**Your goal:** Restate the entries word for word, leaving nothing out.

*** Block opens ***

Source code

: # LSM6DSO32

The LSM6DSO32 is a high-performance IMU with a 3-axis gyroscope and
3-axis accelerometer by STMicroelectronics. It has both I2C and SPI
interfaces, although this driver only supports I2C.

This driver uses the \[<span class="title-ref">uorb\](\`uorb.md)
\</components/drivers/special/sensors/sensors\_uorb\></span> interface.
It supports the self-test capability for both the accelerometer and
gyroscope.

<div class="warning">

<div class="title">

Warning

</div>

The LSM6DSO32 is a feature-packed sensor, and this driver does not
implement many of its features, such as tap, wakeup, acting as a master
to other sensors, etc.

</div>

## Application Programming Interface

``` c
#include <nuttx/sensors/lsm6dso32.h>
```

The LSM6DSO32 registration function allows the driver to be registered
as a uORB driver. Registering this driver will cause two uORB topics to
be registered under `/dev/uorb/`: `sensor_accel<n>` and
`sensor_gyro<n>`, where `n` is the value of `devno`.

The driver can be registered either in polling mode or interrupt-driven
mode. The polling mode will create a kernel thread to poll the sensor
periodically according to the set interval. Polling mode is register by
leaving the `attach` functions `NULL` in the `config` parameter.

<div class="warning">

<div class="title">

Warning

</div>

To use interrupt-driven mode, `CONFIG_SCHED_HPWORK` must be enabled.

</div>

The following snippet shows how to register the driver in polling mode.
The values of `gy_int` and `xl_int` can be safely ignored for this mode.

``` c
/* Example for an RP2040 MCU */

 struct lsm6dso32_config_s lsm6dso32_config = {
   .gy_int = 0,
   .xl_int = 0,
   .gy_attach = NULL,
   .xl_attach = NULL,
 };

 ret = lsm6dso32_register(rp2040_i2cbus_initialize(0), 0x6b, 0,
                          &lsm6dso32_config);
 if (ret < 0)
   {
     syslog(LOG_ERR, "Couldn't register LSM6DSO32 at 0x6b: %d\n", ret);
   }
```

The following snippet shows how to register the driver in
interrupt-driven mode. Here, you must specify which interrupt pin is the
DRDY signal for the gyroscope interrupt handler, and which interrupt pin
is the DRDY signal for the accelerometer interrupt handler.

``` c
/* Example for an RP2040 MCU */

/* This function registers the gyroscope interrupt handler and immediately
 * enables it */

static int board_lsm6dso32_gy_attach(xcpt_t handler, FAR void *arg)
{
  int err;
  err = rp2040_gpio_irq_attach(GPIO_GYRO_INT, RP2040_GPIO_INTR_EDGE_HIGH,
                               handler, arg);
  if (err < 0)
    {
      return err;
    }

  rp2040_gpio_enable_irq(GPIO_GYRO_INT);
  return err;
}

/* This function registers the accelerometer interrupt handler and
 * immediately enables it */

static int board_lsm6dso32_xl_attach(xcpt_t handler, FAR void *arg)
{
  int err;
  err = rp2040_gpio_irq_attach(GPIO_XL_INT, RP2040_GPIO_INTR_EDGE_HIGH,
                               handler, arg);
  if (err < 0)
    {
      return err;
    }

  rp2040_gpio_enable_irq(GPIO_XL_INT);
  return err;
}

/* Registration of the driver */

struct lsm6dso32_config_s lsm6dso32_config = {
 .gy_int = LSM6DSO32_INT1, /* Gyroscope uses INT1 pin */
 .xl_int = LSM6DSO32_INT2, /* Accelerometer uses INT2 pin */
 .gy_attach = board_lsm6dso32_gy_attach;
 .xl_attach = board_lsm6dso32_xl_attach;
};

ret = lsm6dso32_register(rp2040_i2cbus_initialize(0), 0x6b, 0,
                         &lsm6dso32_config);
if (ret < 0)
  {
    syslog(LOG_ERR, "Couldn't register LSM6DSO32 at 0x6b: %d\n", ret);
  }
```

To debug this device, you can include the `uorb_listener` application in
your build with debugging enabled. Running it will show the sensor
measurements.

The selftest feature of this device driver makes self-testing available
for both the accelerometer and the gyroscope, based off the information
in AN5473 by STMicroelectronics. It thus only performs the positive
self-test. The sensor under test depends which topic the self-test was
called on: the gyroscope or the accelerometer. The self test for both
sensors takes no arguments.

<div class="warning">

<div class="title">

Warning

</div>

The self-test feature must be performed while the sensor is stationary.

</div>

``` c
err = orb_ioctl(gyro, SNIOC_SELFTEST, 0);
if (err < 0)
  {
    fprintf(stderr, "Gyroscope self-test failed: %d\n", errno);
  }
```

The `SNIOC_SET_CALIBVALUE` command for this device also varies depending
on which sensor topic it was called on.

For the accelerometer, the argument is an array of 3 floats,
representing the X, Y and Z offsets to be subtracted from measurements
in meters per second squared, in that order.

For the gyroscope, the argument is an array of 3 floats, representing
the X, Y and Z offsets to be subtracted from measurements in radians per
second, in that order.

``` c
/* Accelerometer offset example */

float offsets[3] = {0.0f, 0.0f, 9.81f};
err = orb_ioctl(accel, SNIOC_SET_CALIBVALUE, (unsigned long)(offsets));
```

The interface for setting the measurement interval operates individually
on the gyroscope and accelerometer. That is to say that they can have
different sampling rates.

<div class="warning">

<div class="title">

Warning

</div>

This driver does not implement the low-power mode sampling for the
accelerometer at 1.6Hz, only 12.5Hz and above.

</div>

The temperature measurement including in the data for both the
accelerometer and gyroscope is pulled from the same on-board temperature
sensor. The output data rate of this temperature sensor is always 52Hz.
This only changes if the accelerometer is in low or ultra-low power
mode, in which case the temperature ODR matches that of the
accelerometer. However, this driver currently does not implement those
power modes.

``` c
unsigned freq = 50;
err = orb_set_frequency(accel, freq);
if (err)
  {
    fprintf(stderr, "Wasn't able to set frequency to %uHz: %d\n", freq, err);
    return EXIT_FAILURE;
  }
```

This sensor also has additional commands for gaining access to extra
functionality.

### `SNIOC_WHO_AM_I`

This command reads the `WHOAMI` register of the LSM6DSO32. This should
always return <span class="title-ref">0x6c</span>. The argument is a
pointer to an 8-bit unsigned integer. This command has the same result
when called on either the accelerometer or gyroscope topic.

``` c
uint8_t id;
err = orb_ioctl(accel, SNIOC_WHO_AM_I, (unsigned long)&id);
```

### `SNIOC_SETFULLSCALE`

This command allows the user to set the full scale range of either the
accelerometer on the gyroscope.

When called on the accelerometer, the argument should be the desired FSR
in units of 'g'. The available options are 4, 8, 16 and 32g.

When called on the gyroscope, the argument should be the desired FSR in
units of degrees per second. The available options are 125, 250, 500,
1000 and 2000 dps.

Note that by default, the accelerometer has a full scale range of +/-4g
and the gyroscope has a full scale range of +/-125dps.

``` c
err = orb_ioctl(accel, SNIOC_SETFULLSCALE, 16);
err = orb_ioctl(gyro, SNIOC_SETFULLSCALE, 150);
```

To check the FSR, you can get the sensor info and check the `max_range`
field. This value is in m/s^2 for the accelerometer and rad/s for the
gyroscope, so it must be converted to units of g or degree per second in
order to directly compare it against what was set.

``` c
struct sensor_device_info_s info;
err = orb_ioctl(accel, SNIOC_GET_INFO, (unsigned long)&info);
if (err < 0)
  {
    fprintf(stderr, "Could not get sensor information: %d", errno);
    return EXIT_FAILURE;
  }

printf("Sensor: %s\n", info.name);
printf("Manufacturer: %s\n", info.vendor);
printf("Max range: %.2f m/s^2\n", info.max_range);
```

*** Block closes ***

**Solution for this task:**
Source code

: # LSM6DSO32

The LSM6DSO32 is a high-performance IMU with a 3-axis gyroscope and
3-axis accelerometer by STMicroelectronics. It has both I2C and SPI
interfaces, although this driver only supports I2C.

This driver uses the \[<span class="title-ref">uorb\](\`uorb.md)
\</components/drivers/special/sensors/sensors\_uorb\></span> interface.
It supports the self-test capability for both the accelerometer and
gyroscope.

<div class="warning">

<div class="title">

Warning

</div>

The LSM6DSO32 is a feature-packed sensor, and this driver does not
implement many of its features, such as tap, wakeup, acting as a master
to other sensors, etc.

</div>

## Application Programming Interface

``` c
#include <nuttx/sensors/lsm6dso32.h>
```

The LSM6DSO32 registration function allows the driver to be registered
as a uORB driver. Registering this driver will cause two uORB topics to
be registered under `/dev/uorb/`: `sensor_accel<n>` and
`sensor_gyro<n>`, where `n` is the value of `devno`.

The driver can be registered either in polling mode or interrupt-driven
mode. The polling mode will create a kernel thread to poll the sensor
periodically according to the set interval. Polling mode is register by
leaving the `attach` functions `NULL` in the `config` parameter.

<div class="warning">

<div class="title">

Warning

</div>

To use interrupt-driven mode, `CONFIG_SCHED_HPWORK` must be enabled.

</div>

The following snippet shows how to register the driver in polling mode.
The values of `gy_int` and `xl_int` can be safely ignored for this mode.

``` c
/* Example for an RP2040 MCU */

 struct lsm6dso32_config_s lsm6dso32_config = {
   .gy_int = 0,
   .xl_int = 0,
   .gy_attach = NULL,
   .xl_attach = NULL,
 };

 ret = lsm6dso32_register(rp2040_i2cbus_initialize(0), 0x6b, 0,
                          &lsm6dso32_config);
 if (ret < 0)
   {
     syslog(LOG_ERR, "Couldn't register LSM6DSO32 at 0x6b: %d\n", ret);
   }
```

The following snippet shows how to register the driver in
interrupt-driven mode. Here, you must specify which interrupt pin is the
DRDY signal for the gyroscope interrupt handler, and which interrupt pin
is the DRDY signal for the accelerometer interrupt handler.

``` c
/* Example for an RP2040 MCU */

/* This function registers the gyroscope interrupt handler and immediately
 * enables it */

static int board_lsm6dso32_gy_attach(xcpt_t handler, FAR void *arg)
{
  int err;
  err = rp2040_gpio_irq_attach(GPIO_GYRO_INT, RP2040_GPIO_INTR_EDGE_HIGH,
                               handler, arg);
  if (err < 0)
    {
      return err;
    }

  rp2040_gpio_enable_irq(GPIO_GYRO_INT);
  return err;
}

/* This function registers the accelerometer interrupt handler and
 * immediately enables it */

static int board_lsm6dso32_xl_attach(xcpt_t handler, FAR void *arg)
{
  int err;
  err = rp2040_gpio_irq_attach(GPIO_XL_INT, RP2040_GPIO_INTR_EDGE_HIGH,
                               handler, arg);
  if (err < 0)
    {
      return err;
    }

  rp2040_gpio_enable_irq(GPIO_XL_INT);
  return err;
}

/* Registration of the driver */

struct lsm6dso32_config_s lsm6dso32_config = {
 .gy_int = LSM6DSO32_INT1, /* Gyroscope uses INT1 pin */
 .xl_int = LSM6DSO32_INT2, /* Accelerometer uses INT2 pin */
 .gy_attach = board_lsm6dso32_gy_attach;
 .xl_attach = board_lsm6dso32_xl_attach;
};

ret = lsm6dso32_register(rp2040_i2cbus_initialize(0), 0x6b, 0,
                         &lsm6dso32_config);
if (ret < 0)
  {
    syslog(LOG_ERR, "Couldn't register LSM6DSO32 at 0x6b: %d\n", ret);
  }
```

To debug this device, you can include the `uorb_listener` application in
your build with debugging enabled. Running it will show the sensor
measurements.

The selftest feature of this device driver makes self-testing available
for both the accelerometer and the gyroscope, based off the information
in AN5473 by STMicroelectronics. It thus only performs the positive
self-test. The sensor under test depends which topic the self-test was
called on: the gyroscope or the accelerometer. The self test for both
sensors takes no arguments.

<div class="warning">

<div class="title">

Warning

</div>

The self-test feature must be performed while the sensor is stationary.

</div>

``` c
err = orb_ioctl(gyro, SNIOC_SELFTEST, 0);
if (err < 0)
  {
    fprintf(stderr, "Gyroscope self-test failed: %d\n", errno);
  }
```

The `SNIOC_SET_CALIBVALUE` command for this device also varies depending
on which sensor topic it was called on.

For the accelerometer, the argument is an array of 3 floats,
representing the X, Y and Z offsets to be subtracted from measurements
in meters per second squared, in that order.

For the gyroscope, the argument is an array of 3 floats, representing
the X, Y and Z offsets to be subtracted from measurements in radians per
second, in that order.

``` c
/* Accelerometer offset example */

float offsets[3] = {0.0f, 0.0f, 9.81f};
err = orb_ioctl(accel, SNIOC_SET_CALIBVALUE, (unsigned long)(offsets));
```

The interface for setting the measurement interval operates individually
on the gyroscope and accelerometer. That is to say that they can have
different sampling rates.

<div class="warning">

<div class="title">

Warning

</div>

This driver does not implement the low-power mode sampling for the
accelerometer at 1.6Hz, only 12.5Hz and above.

</div>

The temperature measurement including in the data for both the
accelerometer and gyroscope is pulled from the same on-board temperature
sensor. The output data rate of this temperature sensor is always 52Hz.
This only changes if the accelerometer is in low or ultra-low power
mode, in which case the temperature ODR matches that of the
accelerometer. However, this driver currently does not implement those
power modes.

``` c
unsigned freq = 50;
err = orb_set_frequency(accel, freq);
if (err)
  {
    fprintf(stderr, "Wasn't able to set frequency to %uHz: %d\n", freq, err);
    return EXIT_FAILURE;
  }
```

This sensor also has additional commands for gaining access to extra
functionality.

### `SNIOC_WHO_AM_I`

This command reads the `WHOAMI` register of the LSM6DSO32. This should
always return <span class="title-ref">0x6c</span>. The argument is a
pointer to an 8-bit unsigned integer. This command has the same result
when called on either the accelerometer or gyroscope topic.

``` c
uint8_t id;
err = orb_ioctl(accel, SNIOC_WHO_AM_I, (unsigned long)&id);
```

### `SNIOC_SETFULLSCALE`

This command allows the user to set the full scale range of either the
accelerometer on the gyroscope.

When called on the accelerometer, the argument should be the desired FSR
in units of 'g'. The available options are 4, 8, 16 and 32g.

When called on the gyroscope, the argument should be the desired FSR in
units of degrees per second. The available options are 125, 250, 500,
1000 and 2000 dps.

Note that by default, the accelerometer has a full scale range of +/-4g
and the gyroscope has a full scale range of +/-125dps.

``` c
err = orb_ioctl(accel, SNIOC_SETFULLSCALE, 16);
err = orb_ioctl(gyro, SNIOC_SETFULLSCALE, 150);
```

To check the FSR, you can get the sensor info and check the `max_range`
field. This value is in m/s^2 for the accelerometer and rad/s for the
gyroscope, so it must be converted to units of g or degree per second in
order to directly compare it against what was set.

``` c
struct sensor_device_info_s info;
err = orb_ioctl(accel, SNIOC_GET_INFO, (unsigned long)&info);
if (err < 0)
  {
    fprintf(stderr, "Could not get sensor information: %d", errno);
    return EXIT_FAILURE;
  }

printf("Sensor: %s\n", info.name);
printf("Manufacturer: %s\n", info.vendor);
printf("Max range: %.2f m/s^2\n", info.max_range);
```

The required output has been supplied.